How to complete this task
The answer must be every line from the listing that holds the string "homology".

Excerpted data
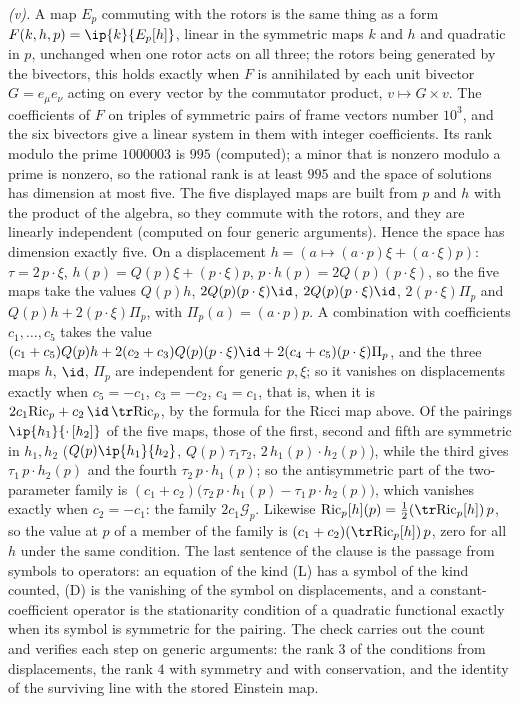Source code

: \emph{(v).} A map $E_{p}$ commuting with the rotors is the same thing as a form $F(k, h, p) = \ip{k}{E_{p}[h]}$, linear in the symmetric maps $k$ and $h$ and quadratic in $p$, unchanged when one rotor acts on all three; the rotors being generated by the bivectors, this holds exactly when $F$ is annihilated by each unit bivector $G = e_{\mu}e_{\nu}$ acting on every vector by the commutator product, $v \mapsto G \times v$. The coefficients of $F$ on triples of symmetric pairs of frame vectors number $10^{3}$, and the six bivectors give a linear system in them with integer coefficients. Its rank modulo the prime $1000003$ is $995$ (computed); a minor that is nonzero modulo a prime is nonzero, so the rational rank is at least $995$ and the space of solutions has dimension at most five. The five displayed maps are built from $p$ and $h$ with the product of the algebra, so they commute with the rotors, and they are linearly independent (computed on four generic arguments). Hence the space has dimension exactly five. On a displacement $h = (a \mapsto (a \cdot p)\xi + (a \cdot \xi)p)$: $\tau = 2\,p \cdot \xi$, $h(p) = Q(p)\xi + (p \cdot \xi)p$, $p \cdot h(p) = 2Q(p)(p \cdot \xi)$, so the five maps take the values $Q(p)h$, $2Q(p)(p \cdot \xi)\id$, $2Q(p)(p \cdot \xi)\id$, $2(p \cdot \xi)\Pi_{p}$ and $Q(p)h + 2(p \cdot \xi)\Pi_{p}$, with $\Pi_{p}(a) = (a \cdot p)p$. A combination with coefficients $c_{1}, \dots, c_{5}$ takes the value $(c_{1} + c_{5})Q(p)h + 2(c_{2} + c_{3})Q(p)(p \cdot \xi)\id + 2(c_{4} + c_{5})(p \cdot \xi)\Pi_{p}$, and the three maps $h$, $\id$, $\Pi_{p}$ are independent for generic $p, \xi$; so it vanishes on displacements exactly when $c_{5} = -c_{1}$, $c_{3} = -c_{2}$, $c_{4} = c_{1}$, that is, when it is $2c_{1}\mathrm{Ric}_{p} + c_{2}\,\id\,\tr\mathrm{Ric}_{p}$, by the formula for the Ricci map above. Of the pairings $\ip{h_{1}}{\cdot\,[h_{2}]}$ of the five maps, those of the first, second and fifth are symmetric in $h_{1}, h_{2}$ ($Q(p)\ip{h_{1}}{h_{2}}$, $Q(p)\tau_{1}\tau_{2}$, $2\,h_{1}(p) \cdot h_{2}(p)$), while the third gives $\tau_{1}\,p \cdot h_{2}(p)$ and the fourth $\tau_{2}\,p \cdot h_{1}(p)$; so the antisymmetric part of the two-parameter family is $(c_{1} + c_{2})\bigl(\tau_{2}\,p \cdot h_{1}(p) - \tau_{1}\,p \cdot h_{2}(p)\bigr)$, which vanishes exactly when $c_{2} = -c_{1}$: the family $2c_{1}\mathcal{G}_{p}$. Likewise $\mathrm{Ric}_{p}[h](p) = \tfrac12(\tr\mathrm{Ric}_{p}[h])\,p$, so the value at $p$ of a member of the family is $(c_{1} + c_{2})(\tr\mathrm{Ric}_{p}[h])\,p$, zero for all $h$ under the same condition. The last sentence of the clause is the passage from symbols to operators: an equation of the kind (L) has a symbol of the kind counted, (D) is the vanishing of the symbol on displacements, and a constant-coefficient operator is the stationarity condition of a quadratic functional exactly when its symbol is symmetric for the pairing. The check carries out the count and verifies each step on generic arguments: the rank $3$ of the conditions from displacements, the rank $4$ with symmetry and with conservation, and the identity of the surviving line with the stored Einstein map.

...

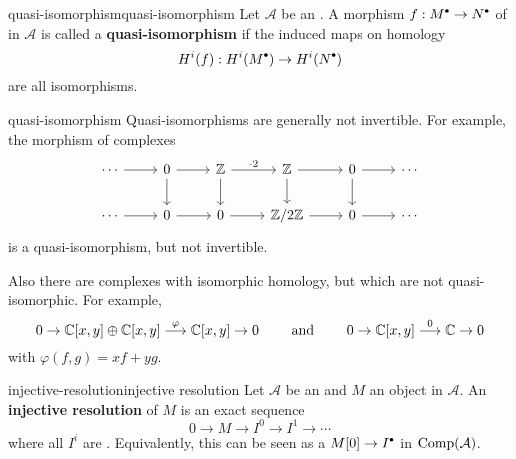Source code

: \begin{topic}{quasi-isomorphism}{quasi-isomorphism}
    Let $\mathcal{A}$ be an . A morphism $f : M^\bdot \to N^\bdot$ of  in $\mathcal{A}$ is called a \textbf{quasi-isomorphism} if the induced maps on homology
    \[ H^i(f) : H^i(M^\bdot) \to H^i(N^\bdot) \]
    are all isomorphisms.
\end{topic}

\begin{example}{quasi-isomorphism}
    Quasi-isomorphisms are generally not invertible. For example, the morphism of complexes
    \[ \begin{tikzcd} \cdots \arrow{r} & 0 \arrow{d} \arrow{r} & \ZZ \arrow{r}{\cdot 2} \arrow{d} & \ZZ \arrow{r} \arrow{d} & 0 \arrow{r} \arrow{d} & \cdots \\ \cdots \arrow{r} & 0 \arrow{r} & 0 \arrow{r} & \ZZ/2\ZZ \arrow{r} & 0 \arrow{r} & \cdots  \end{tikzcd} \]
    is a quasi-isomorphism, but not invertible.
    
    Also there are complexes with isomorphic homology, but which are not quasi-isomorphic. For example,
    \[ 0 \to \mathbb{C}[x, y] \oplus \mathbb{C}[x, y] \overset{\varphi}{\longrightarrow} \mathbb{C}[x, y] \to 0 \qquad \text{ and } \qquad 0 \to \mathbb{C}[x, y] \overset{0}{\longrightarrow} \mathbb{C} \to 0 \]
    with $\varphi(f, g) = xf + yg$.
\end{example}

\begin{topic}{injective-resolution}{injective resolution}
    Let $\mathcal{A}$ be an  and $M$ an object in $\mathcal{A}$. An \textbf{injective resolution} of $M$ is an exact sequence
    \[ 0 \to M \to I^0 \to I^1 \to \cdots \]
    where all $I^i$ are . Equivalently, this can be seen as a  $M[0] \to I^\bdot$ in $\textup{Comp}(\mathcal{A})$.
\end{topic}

Solution
    Let $\mathcal{A}$ be an . A morphism $f : M^\bdot \to N^\bdot$ of  in $\mathcal{A}$ is called a \textbf{quasi-isomorphism} if the induced maps on homology
    Also there are complexes with isomorphic homology, but which are not quasi-isomorphic. For example,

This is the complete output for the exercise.